Notes on Hackitt ReportLast updated 26 June 2020
The Hackitt report is an important report commissioned after the catastrophic Grenfell Tower fire.
Copies of the report
Seems that a lot of issues (not just in the planning and construction industries) come from ignorance. By that I mean regulations and guidance are not always read by those who need to, and when they do the guidance is often misunderstood and misinterpreted.
The big question I have is why? Why are they not being read? Or understood? Or followed?
Inaccessible or unknown?
Is it because people don't know they exist? Or where to find them? Or how to use/read/interpret them?
What are the consequences (to the indivdual/organisation) of not following them? Regulations vs guidance? Is there a significant difference if they are one thing or the other? There is in law but are people aware of this differene and does it alter behaviour significantly.
What happens if you have a question about them? Somewhere to go? Is it ok to ask questions?

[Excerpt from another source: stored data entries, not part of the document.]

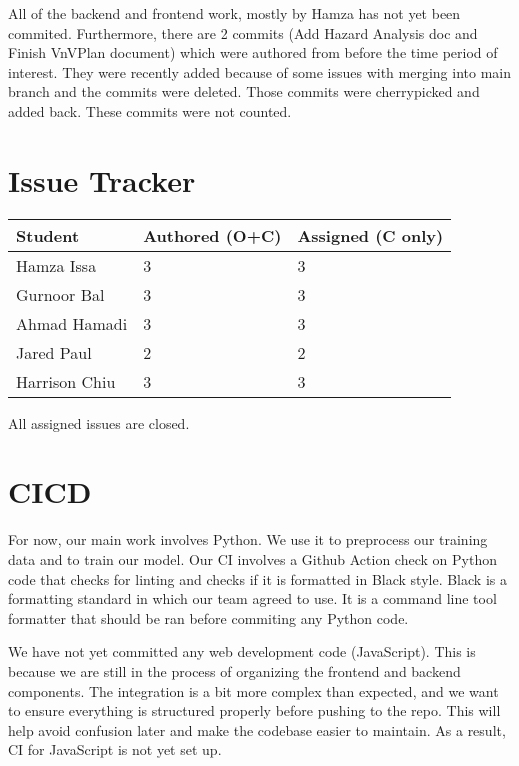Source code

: \documentclass{article}
\begin{document}
All of the backend and frontend work, mostly by Hamza has not yet been commited. Furthermore, there are 2 commits (Add Hazard Analysis doc and Finish VnVPlan document) which were authored from before the time period of interest. They were recently added because of some issues with merging into main branch and the commits were deleted. Those commits were cherrypicked and added back. These commits were not counted.

\section{Issue Tracker}


\begin{table}[H]
\centering
\begin{tabular}{lll}
\toprule
\textbf{Student} & \textbf{Authored (O+C)} & \textbf{Assigned (C only)}\\
\midrule
Hamza Issa & 3 & 3\\
Gurnoor Bal & 3 & 3\\
Ahmad Hamadi & 3 & 3\\
Jared Paul & 2 & 2\\
Harrison Chiu & 3 & 3\\
\bottomrule
\end{tabular}
\end{table}

All assigned issues are closed.

\section{CICD}

For now, our main work involves Python. We use it to preprocess our training data and to train our model. Our CI involves a Github Action check on Python code that checks for linting and checks if it is formatted in Black style. Black is a formatting standard in which our team agreed to use. It is a command line tool formatter that should be ran before commiting any Python code. 

We have not yet committed any web development code (JavaScript). This is because we are still in the process of organizing the frontend and backend components. The integration is a bit more complex than expected, and we want to ensure everything is structured properly before pushing to the repo. This will help avoid confusion later and make the codebase easier to maintain. As a result, CI for JavaScript is not yet set up.
\end{document}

The report concludes there seems to be indifference saying "the primary motivation is to do things as quickly and cheaply as possible rather than to deliver quality homes which are safe for people to live in."
I find that incredible. And saddening. Another example of money/profits being put ahead of people. To me that just seems to be a characteristic of the mad, cut-throat, capitalistic world we live in. Incentives, motivations and repercussions are all wrong 😣
When it comes to enforcement of regulation, penalties are so small as to be an ineffective deterrent. How often is this the case? The bigger and more powerful corporations become the less effective these penalties are, they are just a cost of doing business, urgh. Facebook being the classic example, they can even be fined $5 billion and it is nothing, it's like someone fining me 20p.
Want to create an environment where there are incentives to do the right thing and serious penalties for those who choose to game the system and as a result put others at risk.
Data and “record keeping” can lead to a level of transparency of information and an audit trail all the way through the life cycle of a (me: product) building from planning to occupation and maintanence - making sure it is built safe + continues to be safe. Registers fit the bill here, they were conceived for the purpose of record keeping.
Traceability as an important measure of the mature of an industry. I liked this line and is something we've discussed in the digital land team.
Lobbying - self-interested advocacy; how can we build systems/society/institutes that are able to spot and filter this out.